Extracted data entries:
**********

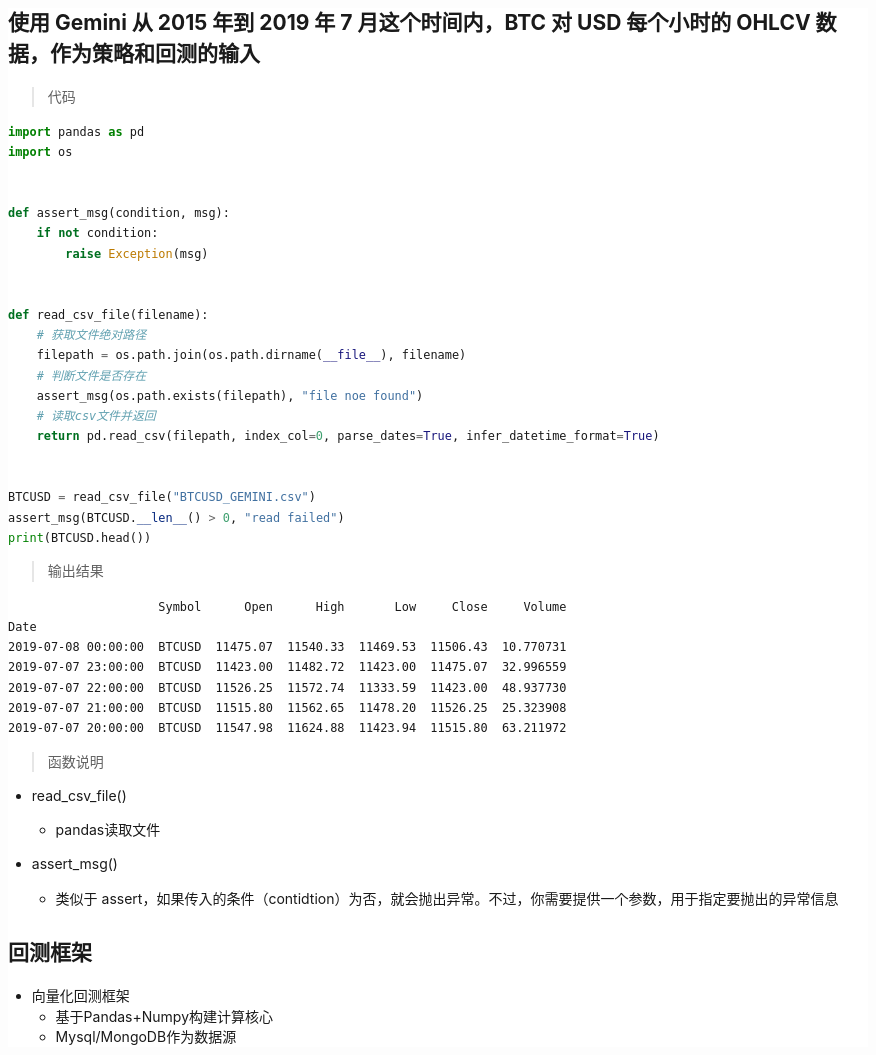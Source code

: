 ## 使用 Gemini 从 2015 年到 2019 年 7 月这个时间内，BTC 对 USD 每个小时的 OHLCV 数据，作为策略和回测的输入

> 代码

```python
import pandas as pd
import os


def assert_msg(condition, msg):
    if not condition:
        raise Exception(msg)


def read_csv_file(filename):
    # 获取文件绝对路径
    filepath = os.path.join(os.path.dirname(__file__), filename)
    # 判断文件是否存在
    assert_msg(os.path.exists(filepath), "file noe found")
    # 读取csv文件并返回
    return pd.read_csv(filepath, index_col=0, parse_dates=True, infer_datetime_format=True)


BTCUSD = read_csv_file("BTCUSD_GEMINI.csv")
assert_msg(BTCUSD.__len__() > 0, "read failed")
print(BTCUSD.head())
```

> 输出结果

```csv
                     Symbol      Open      High       Low     Close     Volume
Date                                                                          
2019-07-08 00:00:00  BTCUSD  11475.07  11540.33  11469.53  11506.43  10.770731
2019-07-07 23:00:00  BTCUSD  11423.00  11482.72  11423.00  11475.07  32.996559
2019-07-07 22:00:00  BTCUSD  11526.25  11572.74  11333.59  11423.00  48.937730
2019-07-07 21:00:00  BTCUSD  11515.80  11562.65  11478.20  11526.25  25.323908
2019-07-07 20:00:00  BTCUSD  11547.98  11624.88  11423.94  11515.80  63.211972
```

> 函数说明

- read_csv_file()
  - pandas读取文件

- assert_msg()
  - 类似于 assert，如果传入的条件（contidtion）为否，就会抛出异常。不过，你需要提供一个参数，用于指定要抛出的异常信息

## 回测框架

- 向量化回测框架
  - 基于Pandas+Numpy构建计算核心
  - Mysql/MongoDB作为数据源
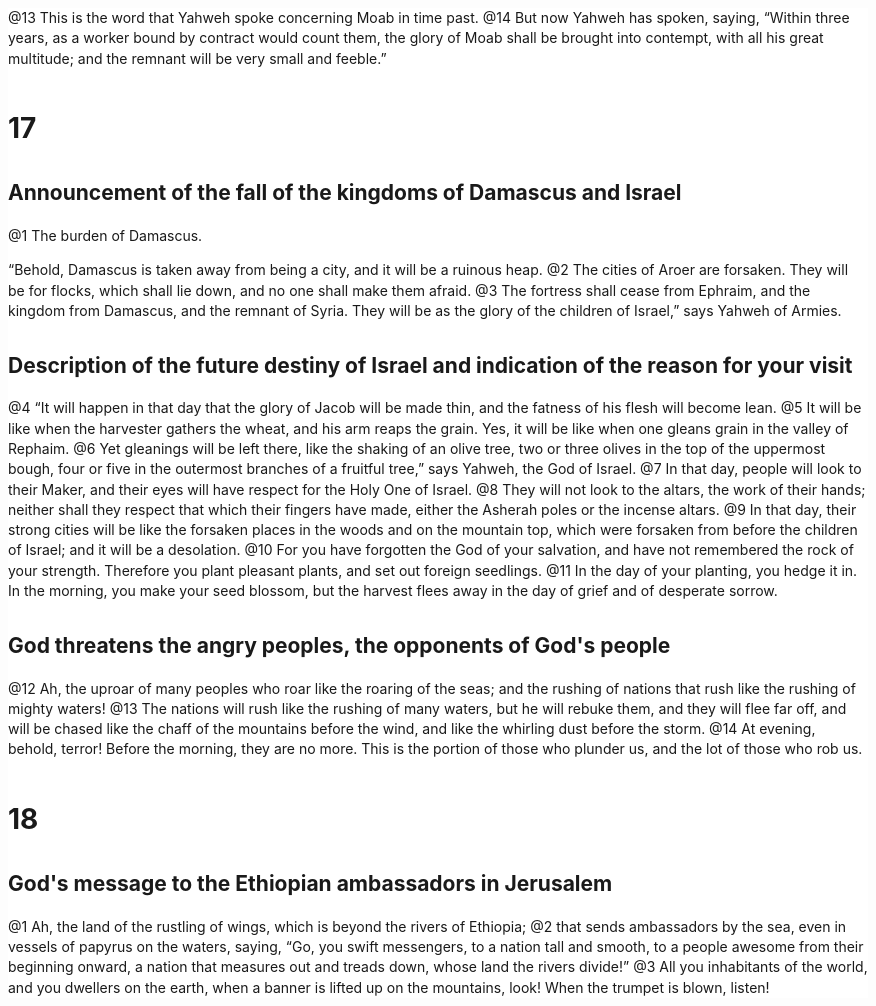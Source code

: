 @13 This is the word that Yahweh spoke concerning Moab in time past. 
@14 But now Yahweh has spoken, saying, “Within three years, as a worker bound by contract would count them, the glory of Moab shall be brought into contempt, with all his great multitude; and the remnant will be very small and feeble.” 

# 17 
## Announcement of the fall of the kingdoms of Damascus and Israel
@1 The burden of Damascus. 

“Behold, Damascus is taken away from being a city, and it will be a ruinous heap. 
@2 The cities of Aroer are forsaken. They will be for flocks, which shall lie down, and no one shall make them afraid. 
@3 The fortress shall cease from Ephraim, and the kingdom from Damascus, and the remnant of Syria. They will be as the glory of the children of Israel,” says Yahweh of Armies.

## Description of the future destiny of Israel and indication of the reason for your visit
@4 “It will happen in that day that the glory of Jacob will be made thin, and the fatness of his flesh will become lean. 
@5 It will be like when the harvester gathers the wheat, and his arm reaps the grain. Yes, it will be like when one gleans grain in the valley of Rephaim. 
@6 Yet gleanings will be left there, like the shaking of an olive tree, two or three olives in the top of the uppermost bough, four or five in the outermost branches of a fruitful tree,” says Yahweh, the God of Israel. 
@7 In that day, people will look to their Maker, and their eyes will have respect for the Holy One of Israel. 
@8 They will not look to the altars, the work of their hands; neither shall they respect that which their fingers have made, either the Asherah poles or the incense altars. 
@9 In that day, their strong cities will be like the forsaken places in the woods and on the mountain top, which were forsaken from before the children of Israel; and it will be a desolation. 
@10 For you have forgotten the God of your salvation, and have not remembered the rock of your strength. Therefore you plant pleasant plants, and set out foreign seedlings. 
@11 In the day of your planting, you hedge it in. In the morning, you make your seed blossom, but the harvest flees away in the day of grief and of desperate sorrow.

## God threatens the angry peoples, the opponents of God's people
@12 Ah, the uproar of many peoples who roar like the roaring of the seas; and the rushing of nations that rush like the rushing of mighty waters! 
@13 The nations will rush like the rushing of many waters, but he will rebuke them, and they will flee far off, and will be chased like the chaff of the mountains before the wind, and like the whirling dust before the storm. 
@14 At evening, behold, terror! Before the morning, they are no more. This is the portion of those who plunder us, and the lot of those who rob us. 

# 18 
## God's message to the Ethiopian ambassadors in Jerusalem
@1 Ah, the land of the rustling of wings, which is beyond the rivers of Ethiopia; 
@2 that sends ambassadors by the sea, even in vessels of papyrus on the waters, saying, “Go, you swift messengers, to a nation tall and smooth, to a people awesome from their beginning onward, a nation that measures out and treads down, whose land the rivers divide!” 
@3 All you inhabitants of the world, and you dwellers on the earth, when a banner is lifted up on the mountains, look! When the trumpet is blown, listen! 
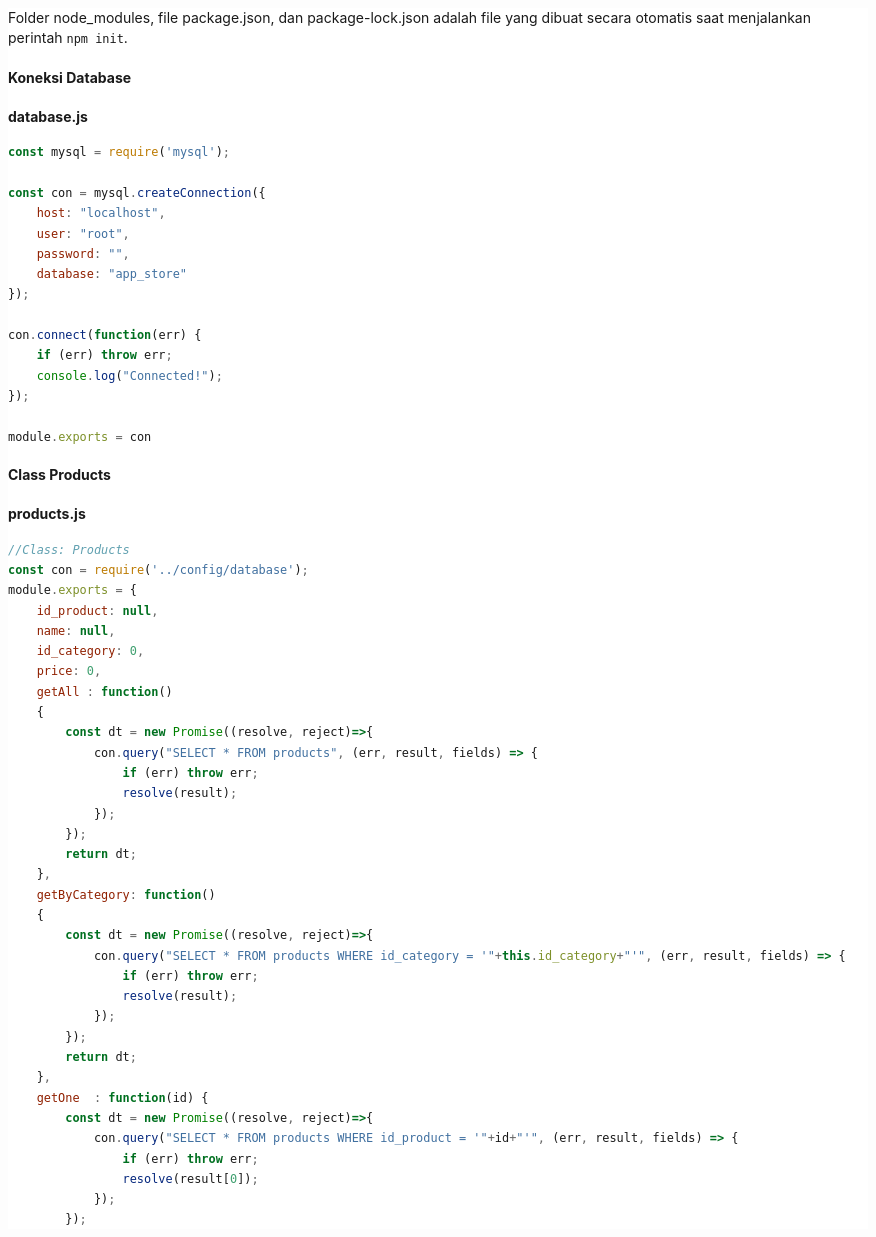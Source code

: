 Folder node_modules, file package.json, dan package-lock.json adalah file yang dibuat secara otomatis saat menjalankan perintah `npm init`. 

#### Koneksi Database

**database.js**

```javascript
const mysql = require('mysql');

const con = mysql.createConnection({
    host: "localhost",
    user: "root",
    password: "",
    database: "app_store"
});

con.connect(function(err) {
    if (err) throw err;
    console.log("Connected!");
});

module.exports = con
```

#### Class Products

**products.js**

```javascript
//Class: Products
const con = require('../config/database');
module.exports = {
    id_product: null,
    name: null,
    id_category: 0,
    price: 0,
    getAll : function()
    {
        const dt = new Promise((resolve, reject)=>{
            con.query("SELECT * FROM products", (err, result, fields) => {
                if (err) throw err;
                resolve(result);
            });
        });
        return dt;
    },
    getByCategory: function()
    {
        const dt = new Promise((resolve, reject)=>{
            con.query("SELECT * FROM products WHERE id_category = '"+this.id_category+"'", (err, result, fields) => {
                if (err) throw err;
                resolve(result);
            });
        });
        return dt;
    },
    getOne  : function(id) {
        const dt = new Promise((resolve, reject)=>{
            con.query("SELECT * FROM products WHERE id_product = '"+id+"'", (err, result, fields) => {
                if (err) throw err;
                resolve(result[0]);
            });
        });
```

**********

ASSIGNED TASK:
A single number is the expected answer: how many lines of the records above contain the word "which".

SOLUTION TO THIS TASK:
4